Results were expressed as mean values ± SEM and represent the mean of, at least, five independent experiments. ANOVA followed by the Dunnett test was used to analyze differences among experimental groups. When two variables were analyzed, a Two-way ANOVA followed by the Tukey test was used. Statistical significance was considered at p < 0.05.

Results

In vivo Model of AP

Mitochondrial Function Is Early Affected in the Rat Model of AP

With the aim of analyzing pancreatic mitochondrial function during mild pancreatitis, two different approaches were used in the animal model: O2 consumption and ATP production rates which were measured in the isolated mitochondria. Figure 1A shows a representative trace of mitochondrial O2 consumption in control conditions. The first slope represents the O2 consumption corresponding to the mitochondrial resting respiration (state 4) in the presence of substrates, and the second slope represents the maximal physiological rate of O2 uptake (state 3) in the presence of substrates plus ADP. Figures 1B,C show the results obtained in rats with AP. While no significant differences between experimental pancreatitis and controls were found in resting respiration (Figure 1B), a significant decrease of O2 consumption in state 3 was found during the first 24 h of experimental pancreatitis (CG: 40 ± 5 ng-atO/min.mg protein, p < 0.01) (Figure 1C). Respiratory control ratio (RCR), calculated as the ratio between state 3/state 4 respiration rates, are shown in Figure 1D. RCR was found significantly decreased in experimental pancreatitis, without recovering after 24 h of the first CAE injection (Figure 1D), evidencing uncoupling of the mitochondrial respiratory chain from ATP production. Interestingly, RCR returned to control values after 48 h. Figure 1E shows a significant decrease (40–60%) of mitochondrial ATP production rates in the experimental model compared to controls (control value: 86.9 ± 0.9 nmol ATP/min mg protein, p < 0.05). These mitochondrial parameters spontaneously recovered by 48 h post the first CAE injection. To analyze mitochondrial efficiency, ATP/O ratio was measured, and data are shown in Figure 1F. ATP/O ratio was significantly reduced during the first 3 h after the CAE first injection, while it was completely recovered to control values at 24 h of treatment. These findings show that mitochondrial function is significantly affected during the acute phase of the experimental pancreatitis, but it is recovered after 48 h suggesting the induction of mitochondrial restoration mechanisms.

FIGURE 1
www.frontiersin.org

Figure 1. Experimental pancreatitis produces mitochondrial dysfunction in rats. (A) Representative traces obtained during the assessment of pancreatic mitochondrial O2 consumption in rest (state 4) and active (state 3) metabolic state, and after the addition of 2 μM oligomycin (state 4o) and 2 μM m-CCCP (state 3u) to the reaction chamber, in the control animal.

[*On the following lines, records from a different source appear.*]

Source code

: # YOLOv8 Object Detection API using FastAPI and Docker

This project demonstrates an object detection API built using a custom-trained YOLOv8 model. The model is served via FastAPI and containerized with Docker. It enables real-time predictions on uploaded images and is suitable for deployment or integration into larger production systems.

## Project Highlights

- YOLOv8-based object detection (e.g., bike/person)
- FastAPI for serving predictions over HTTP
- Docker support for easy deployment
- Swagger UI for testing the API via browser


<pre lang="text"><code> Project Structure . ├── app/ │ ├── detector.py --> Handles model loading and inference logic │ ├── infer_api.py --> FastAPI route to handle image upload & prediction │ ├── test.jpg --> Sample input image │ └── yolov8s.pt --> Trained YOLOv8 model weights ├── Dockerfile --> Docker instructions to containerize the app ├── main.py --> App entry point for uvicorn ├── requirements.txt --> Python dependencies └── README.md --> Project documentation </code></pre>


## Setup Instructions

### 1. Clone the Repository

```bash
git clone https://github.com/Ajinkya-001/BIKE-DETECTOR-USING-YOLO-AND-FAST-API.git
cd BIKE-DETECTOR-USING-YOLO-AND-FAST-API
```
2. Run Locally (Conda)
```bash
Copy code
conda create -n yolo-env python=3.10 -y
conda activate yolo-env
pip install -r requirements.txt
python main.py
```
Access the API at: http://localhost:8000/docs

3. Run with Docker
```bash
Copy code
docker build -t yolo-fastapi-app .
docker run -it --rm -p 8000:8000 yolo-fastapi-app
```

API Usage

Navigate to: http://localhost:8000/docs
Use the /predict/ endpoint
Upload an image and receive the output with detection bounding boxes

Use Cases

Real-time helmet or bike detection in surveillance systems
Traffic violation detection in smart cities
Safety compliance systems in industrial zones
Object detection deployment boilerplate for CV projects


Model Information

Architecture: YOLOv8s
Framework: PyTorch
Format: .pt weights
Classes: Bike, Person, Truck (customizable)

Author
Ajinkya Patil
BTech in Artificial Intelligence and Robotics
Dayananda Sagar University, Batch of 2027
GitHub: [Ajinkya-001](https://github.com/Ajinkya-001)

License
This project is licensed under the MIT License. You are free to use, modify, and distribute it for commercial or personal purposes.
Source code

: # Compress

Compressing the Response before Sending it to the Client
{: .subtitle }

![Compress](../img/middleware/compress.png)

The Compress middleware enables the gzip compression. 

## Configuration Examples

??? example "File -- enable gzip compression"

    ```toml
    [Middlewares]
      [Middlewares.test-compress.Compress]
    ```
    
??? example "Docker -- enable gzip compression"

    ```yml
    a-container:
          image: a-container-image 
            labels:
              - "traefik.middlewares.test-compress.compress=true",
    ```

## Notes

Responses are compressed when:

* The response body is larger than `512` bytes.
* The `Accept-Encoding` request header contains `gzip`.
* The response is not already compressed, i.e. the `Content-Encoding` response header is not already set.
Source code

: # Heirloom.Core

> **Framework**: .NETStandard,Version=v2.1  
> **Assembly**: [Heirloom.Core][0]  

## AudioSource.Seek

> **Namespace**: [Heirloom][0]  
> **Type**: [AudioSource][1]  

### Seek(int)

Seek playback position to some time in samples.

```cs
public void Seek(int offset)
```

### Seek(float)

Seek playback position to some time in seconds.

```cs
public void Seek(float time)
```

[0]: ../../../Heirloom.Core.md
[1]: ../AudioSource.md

Pancreatic mitochondria respiration in the control and CAE-treated animals in state 4 (B) and state 3 (C), ***p < 0.001 with respect to control group by ANOVA-Dunnett test, n = 5. (D) As a marker of mitochondrial coupling, respiratory control rate (RCR) was calculated as state 4/state 3. *p < 0.05 with respect to the control group by ANOVA-Dunnett test, n = 5; **p < 0.01 with respect to the control group by ANOVA-Dunnett test, n = 5; ***p < 0.001 with respect to the control group by ANOVA-Dunnett test, n = 5. (E) ATP production rate in pancreatic mitochondria from the control and CAE-treated rats. Malate plus glutamate were used as substrates. **p < 0.01 with respect to the control group by ANOVA-Dunnett test, n = 5; ***p < 0.001 as compared with the control group, ANOVA-Dunnett test. (F). As a marker of mitochondrial efficiency, ATP/O rate was calculated as ATP production rate/state3 oxygen consumption ratio, *p < 0.05 with respect to the control group by ANOVA-Dunnett test, n = 5; **p < 0.01 with respect to the control group by ANOVA-Dunnett test, n = 5.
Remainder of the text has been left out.